Thunder Bay - Douglas Skelton

I’m a big fan of Mr. Skelton’s Davie McCall series so when the chance came to read his new stand alone book, I lunged. Think I might have pulled something. Anyhoo….

 

Rebecca Connolly is a young reporter at a small weekly paper in Inverness. And she just got a tip on a story that may help her personally & professionally. Chaz Wymark is her contact on Stoirm, an island off the west coast of Scotland, and he has some news. A woman named Mary Drummond recently died & rumour has it her son Roddie will be attending the funeral. Hardly earth shattering unless you know the whole story.

 

Fifteen years ago, Roddie was tried for the brutal murder of his girlfriend Mhairi Sinclair.
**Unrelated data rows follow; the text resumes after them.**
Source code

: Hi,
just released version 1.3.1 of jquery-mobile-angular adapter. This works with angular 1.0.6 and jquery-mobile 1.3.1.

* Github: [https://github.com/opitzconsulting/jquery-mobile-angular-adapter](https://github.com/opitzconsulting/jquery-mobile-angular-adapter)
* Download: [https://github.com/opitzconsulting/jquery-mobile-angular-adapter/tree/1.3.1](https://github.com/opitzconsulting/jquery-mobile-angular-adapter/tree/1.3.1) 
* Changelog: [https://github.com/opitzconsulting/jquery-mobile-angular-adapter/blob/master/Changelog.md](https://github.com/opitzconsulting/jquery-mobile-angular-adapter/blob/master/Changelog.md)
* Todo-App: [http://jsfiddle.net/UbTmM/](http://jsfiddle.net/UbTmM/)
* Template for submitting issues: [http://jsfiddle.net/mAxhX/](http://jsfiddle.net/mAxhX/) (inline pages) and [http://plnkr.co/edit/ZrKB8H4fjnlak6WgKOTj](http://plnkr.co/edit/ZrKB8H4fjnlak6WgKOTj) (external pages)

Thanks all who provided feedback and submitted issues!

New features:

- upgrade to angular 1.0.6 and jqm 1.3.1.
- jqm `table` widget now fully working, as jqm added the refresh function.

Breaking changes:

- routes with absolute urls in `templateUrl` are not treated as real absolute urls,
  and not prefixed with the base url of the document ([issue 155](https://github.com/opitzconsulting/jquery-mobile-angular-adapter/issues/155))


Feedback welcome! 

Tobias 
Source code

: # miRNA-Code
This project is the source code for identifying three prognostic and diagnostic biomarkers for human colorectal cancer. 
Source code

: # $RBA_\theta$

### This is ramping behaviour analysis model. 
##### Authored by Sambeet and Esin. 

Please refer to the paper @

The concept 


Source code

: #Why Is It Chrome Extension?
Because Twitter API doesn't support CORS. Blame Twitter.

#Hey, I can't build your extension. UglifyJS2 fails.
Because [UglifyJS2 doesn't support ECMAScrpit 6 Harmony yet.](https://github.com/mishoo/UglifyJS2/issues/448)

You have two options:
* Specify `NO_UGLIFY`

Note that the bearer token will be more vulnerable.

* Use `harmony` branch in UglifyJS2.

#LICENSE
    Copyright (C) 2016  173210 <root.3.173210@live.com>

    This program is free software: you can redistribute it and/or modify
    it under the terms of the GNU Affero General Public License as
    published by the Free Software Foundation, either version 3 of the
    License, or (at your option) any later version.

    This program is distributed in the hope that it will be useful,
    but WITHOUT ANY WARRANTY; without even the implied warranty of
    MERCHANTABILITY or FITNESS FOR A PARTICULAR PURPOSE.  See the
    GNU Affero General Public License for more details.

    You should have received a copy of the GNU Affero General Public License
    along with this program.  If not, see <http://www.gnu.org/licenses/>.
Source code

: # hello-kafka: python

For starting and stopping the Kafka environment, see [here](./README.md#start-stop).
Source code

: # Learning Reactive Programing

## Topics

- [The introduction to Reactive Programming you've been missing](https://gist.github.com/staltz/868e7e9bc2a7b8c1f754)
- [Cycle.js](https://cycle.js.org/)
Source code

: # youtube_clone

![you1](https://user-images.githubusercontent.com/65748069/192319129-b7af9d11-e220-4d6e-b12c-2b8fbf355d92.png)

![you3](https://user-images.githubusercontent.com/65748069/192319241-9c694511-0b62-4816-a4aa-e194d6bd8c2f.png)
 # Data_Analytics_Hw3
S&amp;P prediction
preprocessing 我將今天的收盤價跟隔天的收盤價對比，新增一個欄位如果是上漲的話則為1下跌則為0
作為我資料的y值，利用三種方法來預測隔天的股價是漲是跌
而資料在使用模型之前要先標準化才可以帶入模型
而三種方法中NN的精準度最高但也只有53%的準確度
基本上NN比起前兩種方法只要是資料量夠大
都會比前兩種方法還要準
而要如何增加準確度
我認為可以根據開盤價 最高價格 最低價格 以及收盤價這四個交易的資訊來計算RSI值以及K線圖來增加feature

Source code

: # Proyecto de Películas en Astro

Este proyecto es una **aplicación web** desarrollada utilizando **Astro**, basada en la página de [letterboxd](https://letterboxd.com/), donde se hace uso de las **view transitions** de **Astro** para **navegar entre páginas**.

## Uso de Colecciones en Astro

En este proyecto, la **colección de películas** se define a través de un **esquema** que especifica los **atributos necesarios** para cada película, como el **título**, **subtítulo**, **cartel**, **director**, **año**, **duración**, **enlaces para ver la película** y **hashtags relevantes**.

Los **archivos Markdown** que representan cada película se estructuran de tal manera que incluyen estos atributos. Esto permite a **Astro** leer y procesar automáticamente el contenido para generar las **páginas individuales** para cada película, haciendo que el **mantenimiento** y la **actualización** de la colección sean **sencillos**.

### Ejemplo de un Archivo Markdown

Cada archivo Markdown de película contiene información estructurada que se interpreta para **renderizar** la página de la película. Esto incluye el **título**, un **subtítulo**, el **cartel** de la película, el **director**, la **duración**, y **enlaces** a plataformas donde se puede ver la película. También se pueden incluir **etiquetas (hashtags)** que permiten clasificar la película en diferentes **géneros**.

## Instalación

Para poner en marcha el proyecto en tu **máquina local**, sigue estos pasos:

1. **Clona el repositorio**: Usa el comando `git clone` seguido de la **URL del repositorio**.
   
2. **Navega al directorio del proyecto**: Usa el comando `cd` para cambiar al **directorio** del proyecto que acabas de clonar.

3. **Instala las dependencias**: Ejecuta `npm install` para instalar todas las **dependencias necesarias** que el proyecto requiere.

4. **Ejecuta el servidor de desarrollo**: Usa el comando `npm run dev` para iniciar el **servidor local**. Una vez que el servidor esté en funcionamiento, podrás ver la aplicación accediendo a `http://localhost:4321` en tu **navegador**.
Although he was not convicted by the courts, many of the locals had no doubt he was guilty & when the trial ended he vanished. Now he’s coming home & Chaz believes his return will stir up hard feelings that have been simmering all these years. Boy, was he right.

 

Rebecca has another more personal reason for visiting Stoirm. Her father was born there but left when he was young. He never went back & died without ever speaking about his previous life. Maybe now she can find his past.

 

Grab your favourite beverage, find a comfy spot & settle in. There’s a great story ahead & I have to begin with the setting. It’s perfect. I couldn’t help but think of a volcano…..at first glance, it’s idyllic & beautiful to look at but you soon feel tremors that give you an inkling it could blow at any time.  A small island community allows the author to weave complicated relationships, culture, isolation & weather into the story with great effect. Through his descriptions, you can see the stunning yet harsh landscape & feel the driving storms in your bones. The insular mindset means you may not love your neighbours but you have to live with them & will stand united against outsiders. As Rebecca soon discovers.

 

There’s a large cast & they share a massive amount of history. As Rebecca digs into Mhairi’s life, we meet her parents, Roddie’s family, an ex-cop with an agenda, those she grew up with & various locals. One of those is Henry Stuart, the local laird who is butting heads with some of the residents over his big plans to draw tourists to the island. It’s a battle he literally can’t afford to lose due to some of the “businessmen” he’s hooked up with.

 

Rebecca is the primary narrator but several historical chapters are told by those who were involved in events preceding Mhairi’s death. It’s then we learn the whole messy story & grasp the significance of some of the subplots in the present. These people hold secrets like it’s an Olympic event & as the chapters fly by, the hits just keep on coming.

 

The story has one weak spot (IMHO) that accounts for my rating. As much as I enjoyed watching the present day drama unfold, I also wanted to know what Rebecca would learn about her father. When the reason he left the island was revealed I had a hard time believing it could impact him that deeply. I don’t want to give anything away so it’s hard to explain but it just didn’t seem personal enough to make him alter the course of his life.

 

That said, I really enjoyed this. Skelton is a wonderful story teller & the well drawn cast & atmospheric prose pull you right into the thick of it. There are several characters I’d love to bump into again so if this is the start of a new series, sign me up for book #2 please.